GSA Annual Meeting, November 5-8, 2001

Paper No. 0
Presentation Time: 8:00 AM-12:00 PM

THE MAGMATIC AND TECTONIC CONSTRUCTION OF ARCHAEAN CONTINENTAL CRUST, WHY IT ACCELERATED, AND THE CONSTRUCTION OF ITS DEEP TECTOSPHERE


OSMASTON, Miles F., The White Cottage, Sendmarsh, Ripley, Woking, Surrey, GU23 6JT, United Kingdom, miles@osmaston.demon.co.uk

My previous work (e.g. IGC'92, IUGG99) has shown that two major subduction-related processes, STE and PSM, are widely evident in the Phanerozoic. STE (subduction tectonic erosion) shallowly and rapidly undercuts the upper plate, advancing the plate downbend for hundreds of kilometres. The process is confined to young (<70Ma) subducting plates, implying thermal buoyancy provided by some of their low velocity zone (LVZ) mantle being integral with the plate. When subduction stops, LVZ heat thermally expunges the 'slab', melts the interface crustal material and produces widespread silicic/granitoid PSM (post-subduction magmatism) in the upper plate.

STE and PSM seem to have dominated the construction of mid and late Archaean continental crust. Komatiite compositions and co-magmatic felsics imply, not a subduction relationship, but that the early Earth had a wet mantle, inherited from a new mode of core formation, briefly outlined. Greenstone belts are seen as the forearcs of intra-oceanic subduction zones, undercut (thinned) by STE and widened by downbend advance. Interruptions in subduction then resulted in successive wide belts of quasi-coeval TTG-granitoid intrusion.

This mode of crustal construction left in place an ex-oceanic plate below each TTG-intruded area.
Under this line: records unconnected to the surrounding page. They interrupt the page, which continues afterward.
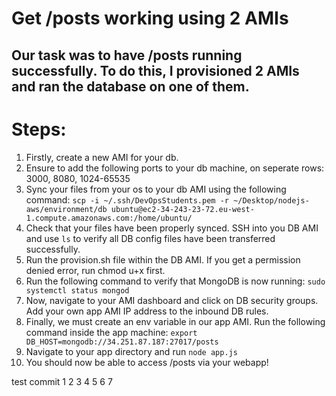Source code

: # Get /posts working using 2 AMIs
## Our task was to have /posts running successfully. To do this, I provisioned 2 AMIs and ran the database on one of them.


# Steps:

1) Firstly, create a new AMI for your db.
2) Ensure to add the following ports to your db machine, on seperate rows: 3000, 8080, 1024-65535
3) Sync your files from your os to your db AMI using the following command: `scp -i ~/.ssh/DevOpsStudents.pem -r ~/Desktop/nodejs-aws/environment/db ubuntu@ec2-34-243-23-72.eu-west-1.compute.amazonaws.com:/home/ubuntu/`
4) Check that your files have been properly synced. SSH into you DB AMI and use `ls` to verify all DB config files have been transferred successfully.
5) Run the provision.sh file within the DB AMI. If you get a permission denied error, run chmod u+x first.
6) Run the following command to verify that MongoDB is now running: `sudo systemctl status mongod`
7) Now, navigate to your AMI dashboard and click on DB security groups. Add your own app AMI IP address to the inbound DB rules.
8) Finally, we must create an env variable in our app AMI. Run the following command inside the app machine: `export DB_HOST=mongodb://34.251.87.187:27017/posts`
9) Navigate to your app directory and run `node app.js`
10) You should now be able to access /posts via your webapp!

test commit
1
2
3
4
5
6
7
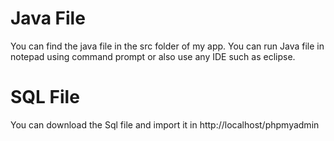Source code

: # Java File
You can find the java file in the src folder of my app. You can run Java file in notepad using command prompt or also use any IDE such as eclipse.
# SQL File
You can download the Sql file and import it in http://localhost/phpmyadmin
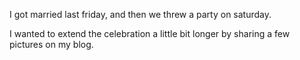 I got married last friday, and then we threw a party on saturday.

I wanted to extend the celebration a little bit longer by sharing a few pictures on my blog.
Thus the ~200km depleted zone from which xenoliths originate was created by the Archaean MOR process. The tectospheric richer mantle below that, to 500km+ (Gu et al. 1998, EPSL 157), may be coeval Archaean mantle and the source for xenolith metasomatism and of kimberlite itself.
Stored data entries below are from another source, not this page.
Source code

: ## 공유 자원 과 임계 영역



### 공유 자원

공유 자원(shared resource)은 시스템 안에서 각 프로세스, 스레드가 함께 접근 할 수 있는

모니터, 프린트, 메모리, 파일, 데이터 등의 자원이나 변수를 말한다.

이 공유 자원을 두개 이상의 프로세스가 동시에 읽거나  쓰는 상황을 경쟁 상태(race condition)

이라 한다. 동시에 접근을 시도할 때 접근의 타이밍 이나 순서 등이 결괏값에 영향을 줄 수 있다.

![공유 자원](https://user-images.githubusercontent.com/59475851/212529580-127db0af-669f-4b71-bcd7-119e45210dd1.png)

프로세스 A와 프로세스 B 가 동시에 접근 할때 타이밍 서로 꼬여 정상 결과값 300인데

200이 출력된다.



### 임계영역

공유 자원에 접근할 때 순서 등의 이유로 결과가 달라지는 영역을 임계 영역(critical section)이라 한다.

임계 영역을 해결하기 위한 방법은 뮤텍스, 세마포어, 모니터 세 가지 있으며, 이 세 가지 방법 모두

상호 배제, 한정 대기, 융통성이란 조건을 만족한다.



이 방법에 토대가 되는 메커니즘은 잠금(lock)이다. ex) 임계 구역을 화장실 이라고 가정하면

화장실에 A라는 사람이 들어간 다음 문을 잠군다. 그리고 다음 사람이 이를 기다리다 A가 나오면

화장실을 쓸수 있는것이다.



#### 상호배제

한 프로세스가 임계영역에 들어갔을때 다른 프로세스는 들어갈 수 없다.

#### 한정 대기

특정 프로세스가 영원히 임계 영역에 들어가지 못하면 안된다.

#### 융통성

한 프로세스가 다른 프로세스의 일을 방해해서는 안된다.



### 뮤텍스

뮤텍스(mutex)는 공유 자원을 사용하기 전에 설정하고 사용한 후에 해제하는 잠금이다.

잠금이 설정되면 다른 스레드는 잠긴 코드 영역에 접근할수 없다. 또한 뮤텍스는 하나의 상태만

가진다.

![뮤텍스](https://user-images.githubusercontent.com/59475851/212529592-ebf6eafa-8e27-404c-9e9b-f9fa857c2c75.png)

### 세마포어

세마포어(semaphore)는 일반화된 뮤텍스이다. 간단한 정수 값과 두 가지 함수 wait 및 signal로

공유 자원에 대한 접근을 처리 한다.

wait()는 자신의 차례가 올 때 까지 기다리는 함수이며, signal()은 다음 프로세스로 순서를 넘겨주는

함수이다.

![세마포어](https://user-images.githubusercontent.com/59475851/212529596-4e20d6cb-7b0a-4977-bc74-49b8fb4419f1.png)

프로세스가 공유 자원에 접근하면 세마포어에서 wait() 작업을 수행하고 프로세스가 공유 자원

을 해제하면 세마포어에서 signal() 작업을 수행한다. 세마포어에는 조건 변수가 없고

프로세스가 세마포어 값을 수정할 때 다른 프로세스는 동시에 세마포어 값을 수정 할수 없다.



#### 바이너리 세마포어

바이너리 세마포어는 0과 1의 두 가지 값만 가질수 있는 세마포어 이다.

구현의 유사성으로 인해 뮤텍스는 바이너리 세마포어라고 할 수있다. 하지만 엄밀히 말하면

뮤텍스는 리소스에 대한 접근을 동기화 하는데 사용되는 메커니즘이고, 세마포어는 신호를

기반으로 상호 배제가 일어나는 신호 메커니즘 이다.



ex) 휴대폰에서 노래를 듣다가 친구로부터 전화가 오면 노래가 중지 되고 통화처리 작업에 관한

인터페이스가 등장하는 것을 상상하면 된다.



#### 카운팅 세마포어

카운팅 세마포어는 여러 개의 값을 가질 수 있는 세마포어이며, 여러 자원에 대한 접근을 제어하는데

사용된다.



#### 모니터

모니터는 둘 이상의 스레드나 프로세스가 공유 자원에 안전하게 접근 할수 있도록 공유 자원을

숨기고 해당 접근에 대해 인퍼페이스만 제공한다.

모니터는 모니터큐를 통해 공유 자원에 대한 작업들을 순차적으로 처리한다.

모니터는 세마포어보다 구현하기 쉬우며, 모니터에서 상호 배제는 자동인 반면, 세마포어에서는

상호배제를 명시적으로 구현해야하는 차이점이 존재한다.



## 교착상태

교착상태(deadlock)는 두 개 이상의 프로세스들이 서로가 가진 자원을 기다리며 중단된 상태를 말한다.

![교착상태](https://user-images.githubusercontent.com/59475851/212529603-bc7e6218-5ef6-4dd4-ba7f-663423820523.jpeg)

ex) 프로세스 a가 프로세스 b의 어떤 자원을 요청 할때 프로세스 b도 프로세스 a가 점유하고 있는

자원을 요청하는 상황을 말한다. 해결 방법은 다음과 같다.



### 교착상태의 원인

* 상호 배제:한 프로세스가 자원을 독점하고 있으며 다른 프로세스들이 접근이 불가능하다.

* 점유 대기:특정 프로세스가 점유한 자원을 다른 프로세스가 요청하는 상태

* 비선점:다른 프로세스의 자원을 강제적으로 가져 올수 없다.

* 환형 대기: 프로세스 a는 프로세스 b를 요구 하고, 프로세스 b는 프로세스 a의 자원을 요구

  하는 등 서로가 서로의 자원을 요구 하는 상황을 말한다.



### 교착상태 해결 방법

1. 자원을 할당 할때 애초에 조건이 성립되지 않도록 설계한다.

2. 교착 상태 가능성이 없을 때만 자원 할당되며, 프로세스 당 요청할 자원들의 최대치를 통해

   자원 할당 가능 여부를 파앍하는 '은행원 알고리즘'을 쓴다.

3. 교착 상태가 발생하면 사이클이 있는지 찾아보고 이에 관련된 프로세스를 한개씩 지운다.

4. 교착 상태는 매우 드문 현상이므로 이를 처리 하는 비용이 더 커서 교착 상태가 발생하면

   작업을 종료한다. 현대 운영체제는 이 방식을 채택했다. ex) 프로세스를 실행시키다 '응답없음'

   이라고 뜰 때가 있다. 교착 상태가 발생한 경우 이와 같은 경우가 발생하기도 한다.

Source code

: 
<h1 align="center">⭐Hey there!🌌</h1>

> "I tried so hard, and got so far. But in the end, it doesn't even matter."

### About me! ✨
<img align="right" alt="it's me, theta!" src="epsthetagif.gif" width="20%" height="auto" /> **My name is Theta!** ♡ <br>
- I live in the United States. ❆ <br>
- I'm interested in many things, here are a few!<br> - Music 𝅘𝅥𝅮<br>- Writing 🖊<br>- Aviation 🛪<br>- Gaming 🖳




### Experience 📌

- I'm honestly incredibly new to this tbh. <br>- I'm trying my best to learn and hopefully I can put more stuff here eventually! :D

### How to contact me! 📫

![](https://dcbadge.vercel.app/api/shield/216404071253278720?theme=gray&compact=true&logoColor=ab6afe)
The wet mantle's very low viscosity made convection more than able to keep up with the declining heat supply, evident as deepening MOR crests, onset of craton erosion and more frequent interruptions in subduction. PSM advects to the surface LVZ heat that would otherwise return to the mantle heat budget, so interruptions and crustal additions became more frequent. Finally this led to a 2.45-2.22Ga heat budget crisis during which MOR and subduction activity ceased (no greenstone or TTG dates). Dykes and minor rifting events affecting every craton in this interval record the thermal shrinkage of the global lithosphere in the absence of MORs as take-up zones.